Mitochondrial tumor suppressor 1 (MTSG1) or Microtubule-Associated Scaffold Protein 1 (MTUS1) is a candidate tumor suppressor protein encoded by the MTUS1 gene in humans. Expression levels of MTUS1 was reported to be lost in various types of human malignancies such as colon, ovarian, head-and-neck, pancreas, breast cancers, bladder, gastric, and lung cancers.

== Proteins encoded by MTUS1 ==
As a result of alternative splicing MTUS1 was shown to encode 5 different protein isoforms as listed as ATIP1, ATIP2, ATIP3a, ATIP3b and ATIP4. ATIP3a and ATIP3b was generally considered as ATIP3 and ATIP1 and ATIP3 is the major splice variants encoded by MTUS1 gene.

== Function ==

This gene encodes a protein which contains a C-terminal domain able to interact with the angiotensin II receptor type 2 (AT2) and a large coiled-coil region allowing dimerization.
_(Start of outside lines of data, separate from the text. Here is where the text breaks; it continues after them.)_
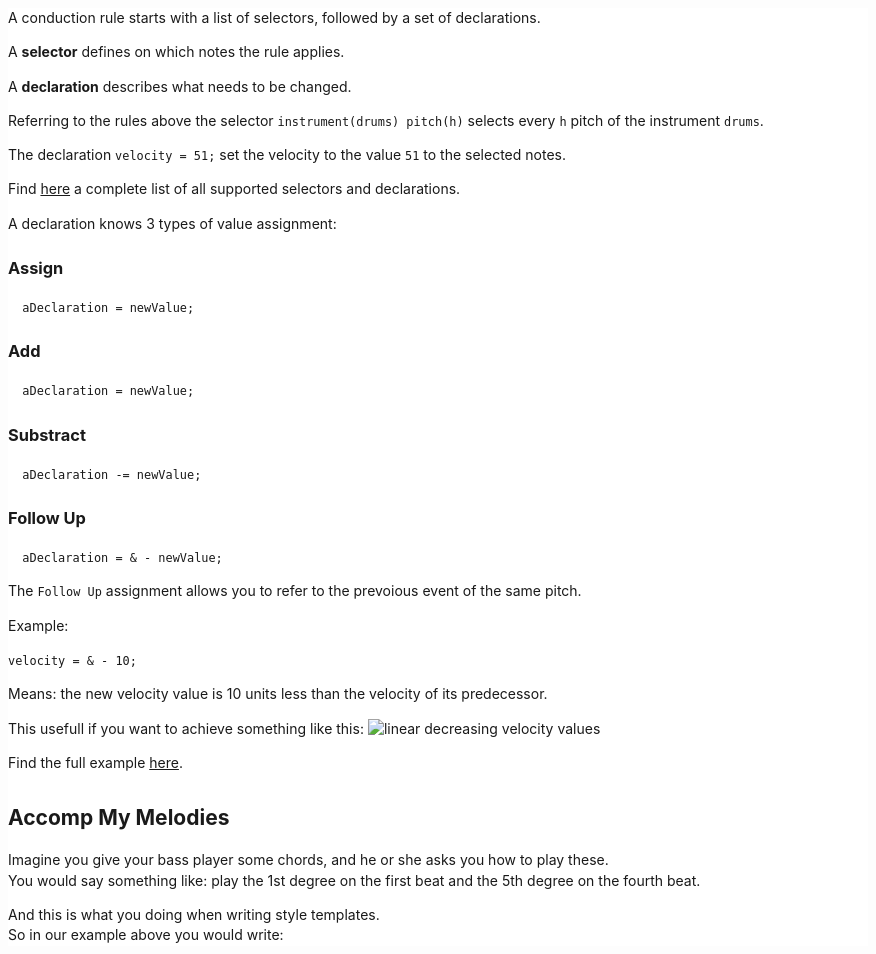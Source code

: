 A conduction rule starts with a list of selectors, followed by a set of declarations.

A **selector** defines on which notes the rule applies. 

A **declaration** describes what needs to be changed.

Referring to the rules above the selector `instrument(drums) pitch(h)` selects every `h` pitch of the instrument `drums`.

The declaration `velocity = 51;` set the velocity to the value `51` to the selected notes.

Find [here](#conductor-rules) a complete list of all supported selectors and declarations.

A declaration knows 3 types of value assignment:

### Assign
```
  aDeclaration = newValue; 
```

### Add
```
  aDeclaration = newValue; 
```
### Substract
```
  aDeclaration -= newValue; 
```

### Follow Up
```
  aDeclaration = & - newValue; 
```
The `Follow Up` assignment allows you to refer to the prevoious event of the same pitch. 

Example:
```
velocity = & - 10;
```
Means: the new velocity value is 10 units less than the velocity of its predecessor.

This usefull if you want to achieve something like this:
![linear decreasing velocity values](https://raw.githubusercontent.com/werckme/werckmeister/main/assets/follow-up-velocity.png)

Find the full example [here](https://werckme.github.io/editor?wid=conductor16thHighHatFollowUp).


## Accomp My Melodies

Imagine you give your bass player some chords, and he or she asks you how to play these.
<br>You would say something like: play the 1st degree on the first beat and the 5th degree on the fourth beat. 

And this is what you doing when writing style templates.
<br>So in our example above you would write:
Multiple alternatively spliced transcript variants encoding different isoforms have been found for this gene. One of the transcript variants has been shown to encode a mitochondrial protein that acts as a tumor suppressor and participates in AT2 signaling pathways. Other variants may encode nuclear or transmembrane proteins but it has not been determined whether they also participate in AT2 signaling pathways.

== Interactions ==

MTUS1 has been shown to interact with Angiotensin II receptor type 2.